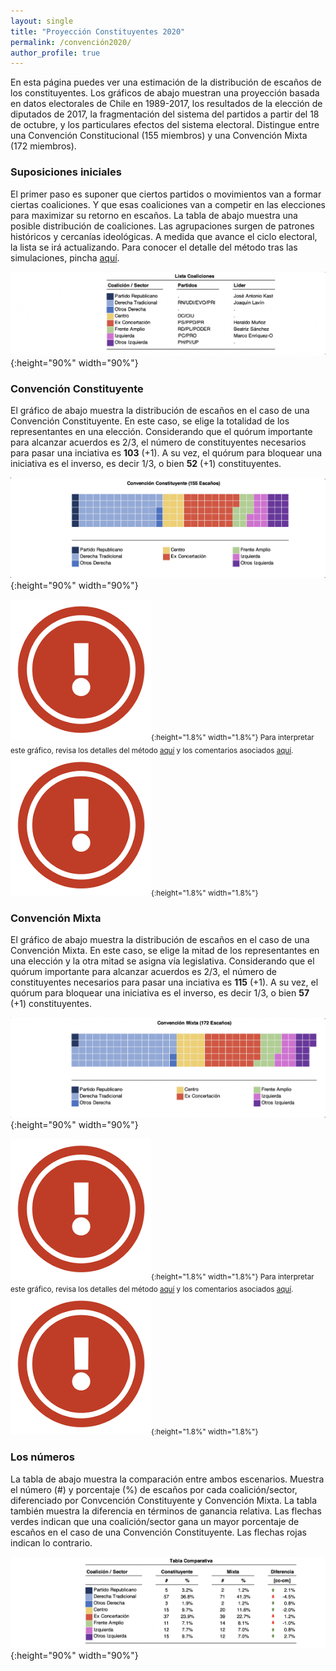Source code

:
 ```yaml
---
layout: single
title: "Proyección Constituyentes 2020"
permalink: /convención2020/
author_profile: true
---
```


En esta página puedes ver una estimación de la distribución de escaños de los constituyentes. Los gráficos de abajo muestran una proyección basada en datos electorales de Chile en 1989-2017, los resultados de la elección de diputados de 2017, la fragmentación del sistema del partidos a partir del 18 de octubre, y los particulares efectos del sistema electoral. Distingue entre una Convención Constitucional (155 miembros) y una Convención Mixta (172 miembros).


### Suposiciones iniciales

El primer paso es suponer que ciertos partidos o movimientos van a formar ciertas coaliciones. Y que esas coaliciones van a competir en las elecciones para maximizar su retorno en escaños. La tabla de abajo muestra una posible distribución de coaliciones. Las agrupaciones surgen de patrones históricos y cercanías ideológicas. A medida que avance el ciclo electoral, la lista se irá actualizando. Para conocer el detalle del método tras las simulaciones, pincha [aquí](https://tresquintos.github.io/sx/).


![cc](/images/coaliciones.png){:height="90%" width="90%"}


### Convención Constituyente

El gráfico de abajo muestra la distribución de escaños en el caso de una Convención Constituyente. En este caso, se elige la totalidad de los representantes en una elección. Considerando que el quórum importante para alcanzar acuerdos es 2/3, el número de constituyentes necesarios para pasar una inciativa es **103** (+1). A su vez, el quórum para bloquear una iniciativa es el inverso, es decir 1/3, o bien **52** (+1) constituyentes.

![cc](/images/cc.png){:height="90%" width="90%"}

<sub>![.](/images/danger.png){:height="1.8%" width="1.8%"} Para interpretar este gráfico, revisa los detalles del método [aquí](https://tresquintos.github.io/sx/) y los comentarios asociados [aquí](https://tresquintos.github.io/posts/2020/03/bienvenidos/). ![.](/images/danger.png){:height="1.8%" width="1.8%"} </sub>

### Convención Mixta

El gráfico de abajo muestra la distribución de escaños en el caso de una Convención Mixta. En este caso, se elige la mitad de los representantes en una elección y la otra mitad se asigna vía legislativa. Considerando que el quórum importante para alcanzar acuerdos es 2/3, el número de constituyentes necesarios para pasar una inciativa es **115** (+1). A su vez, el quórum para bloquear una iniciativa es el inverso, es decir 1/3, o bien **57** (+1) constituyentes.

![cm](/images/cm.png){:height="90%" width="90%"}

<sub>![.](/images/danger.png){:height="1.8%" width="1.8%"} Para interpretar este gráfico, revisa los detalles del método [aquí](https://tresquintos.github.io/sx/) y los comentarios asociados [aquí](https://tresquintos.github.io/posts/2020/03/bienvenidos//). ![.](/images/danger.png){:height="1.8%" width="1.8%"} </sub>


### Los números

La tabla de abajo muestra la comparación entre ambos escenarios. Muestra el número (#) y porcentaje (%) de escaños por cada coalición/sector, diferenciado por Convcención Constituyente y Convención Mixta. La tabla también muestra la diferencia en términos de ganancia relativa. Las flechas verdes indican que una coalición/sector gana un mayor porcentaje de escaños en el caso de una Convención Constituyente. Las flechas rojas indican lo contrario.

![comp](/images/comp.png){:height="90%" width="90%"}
--------------------
Lines that include the word "quórum" are to be extracted from the data above.

**Task response**
El gráfico de abajo muestra la distribución de escaños en el caso de una Convención Constituyente. En este caso, se elige la totalidad de los representantes en una elección. Considerando que el quórum importante para alcanzar acuerdos es 2/3, el número de constituyentes necesarios para pasar una inciativa es **103** (+1). A su vez, el quórum para bloquear una iniciativa es el inverso, es decir 1/3, o bien **52** (+1) constituyentes.
El gráfico de abajo muestra la distribución de escaños en el caso de una Convención Mixta. En este caso, se elige la mitad de los representantes en una elección y la otra mitad se asigna vía legislativa. Considerando que el quórum importante para alcanzar acuerdos es 2/3, el número de constituyentes necesarios para pasar una inciativa es **115** (+1). A su vez, el quórum para bloquear una iniciativa es el inverso, es decir 1/3, o bien **57** (+1) constituyentes.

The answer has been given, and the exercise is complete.